Nessuno poté ricevere soccorso perché gli scampati, usciti allo scoperto con circospezione e piangendo di terrore perché atterriti dai ciclopici movimenti del suolo e delle colline, non pensarono che a riparare sugli spianati di Martorano o lungo la via del Mare.

Molte scosse di bassa e media intensità iniziarono a manifestarsi, con repliche poi per tutta la notte,rischiarata dai bagliori degli incendi a Bagnara: una storia millenaria testimoniata da opere, uomini e fatti, strutturata per perpetuare la colossale opera dei padri, tutta dedicata per rendere felice la terra natia, era stata cancellata. Era stato neutralizzato il nesso passato-presente verso il futuro che, attingendo dal ciclo naturale della vita che per indole evolve accumulando esperienze e opere delle generazioni, aveva a Bagnara innescato un ciclo economico in progresso, poggiante su un senso di civile comunità della gente,ereditato dal cosciente coinvolgimento degli avi che bene avevano saputo coniugare le necessità della vita civile con le coscienze spirituali e la vocazione di essere in tanti in un’unica comunità.

IL Maremoto: “il massacro continua”

Giunse la sera anche sulle altre anse del Canale. Nessuno dei terrorizzati abitanti della Costa, si rammentò di quanto avvenuto nel pomeriggio. L’abbassamento dell’altopiano della Corona, del Mastio di Barano e del Sant’Elia, stava formando ondate di flusso e riflusso lungo la costa. Al largo fra Nicastro e Gioja nel pomeriggio, s’erano formati due cavalloni di circa 25 metri,l’uno si perse verso il largo, l’altro investì Nicotera mentre il mare si ritirava fra Gioja e il Mésima, ritornando poi come valanga d’acqua, cavalloni di venti metri, che devastò la foce del Metauro riempiendo di sabbia il Pacolino. Né rammentò che il mare era deserto perché al mattino del 5, i pescatori da Bagnara a Palmi, Bivona e Pizzo, avevano guadagnato gli scali e portato a secco le imbarcazioni, spaventati per aver notato allargo il mare sconvolgersi in un miscuglio di onde che ribollivano e gorgogliavano.

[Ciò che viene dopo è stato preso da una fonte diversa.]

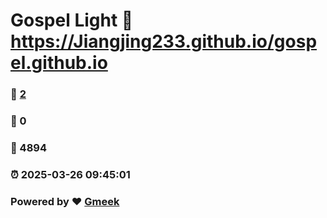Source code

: # Gospel Light :link: https://Jiangjing233.github.io/gospel.github.io 
### :page_facing_up: [2](https://Jiangjing233.github.io/gospel.github.io/tag.html) 
### :speech_balloon: 0 
### :hibiscus: 4894 
### :alarm_clock: 2025-03-26 09:45:01 
### Powered by :heart: [Gmeek](https://github.com/Meekdai/Gmeek)
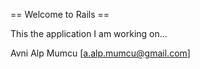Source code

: == Welcome to Rails ==

This the application I am working on...

Avni Alp Mumcu [a.alp.mumcu@gmail.com]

Una specie di torpore s’era impossessato dei terremotati che altro non facevano, nei momenti a ridosso dei parossismi, che cercare spazi aperti ove gettarsi a terra a faccia in giù per tentare di sfuggire al terrore.

A Bagnara la gente aveva abbandonato Purello. Il quartiere normanno, costituito da antiche abitazioni contadine di povera fattura, i “Pagghiari”, frammisti a case “solarate” magnatizie, era crollato con un effetto domino: le case della Livara erano crollate addosso a quelle del Borgo dell’Immacolata e queste su quelle del Pinno e del Castello. Le strette viuzze si erano così riempite di macerie e l’abitato divenne impraticabile per i primi tentativi di soccorso. I Bagnaroti erano sulla spiaggia a osservare gli ultimi focolai della Città che era bruciata per un giorno intero o si dedicavano a preparare grandi pire ove collocare i cadaveri. Quando sopraggiunse la notte, la spiaggia di Bagnara sembrava un cimitero all’aperto ove le cerimonie delle cremazioni, fra pianti e tremolii di terrore, si susseguivano senza interruzione. Anche a Scilla, la gente non si rammentò di alcune particolarità accadute nel pomeriggio, pervasa com’era, dal terrore per i crolli e le scosse. Domenico Puntillo (o Pontillo. Si trovava alla Chianalea (gergo attuale dell’antica denominazione Piano della Galea) e colto dal terremoto di mezzogiorno, aveva cercato rifugio su uno scoglio grande ed esteso, che raggiunse annaspando in mare. Lo seguirono colà la sorella e due nipoti. Da quel sito Puntillo s’accorse che il mare stava ritirandosi. Altro terrore ma nessuno osava saltare a riva, dove il terrore era maggiore e regnava sovrano fra gli scillesi che urlando, tentavano di mettersi in salvo.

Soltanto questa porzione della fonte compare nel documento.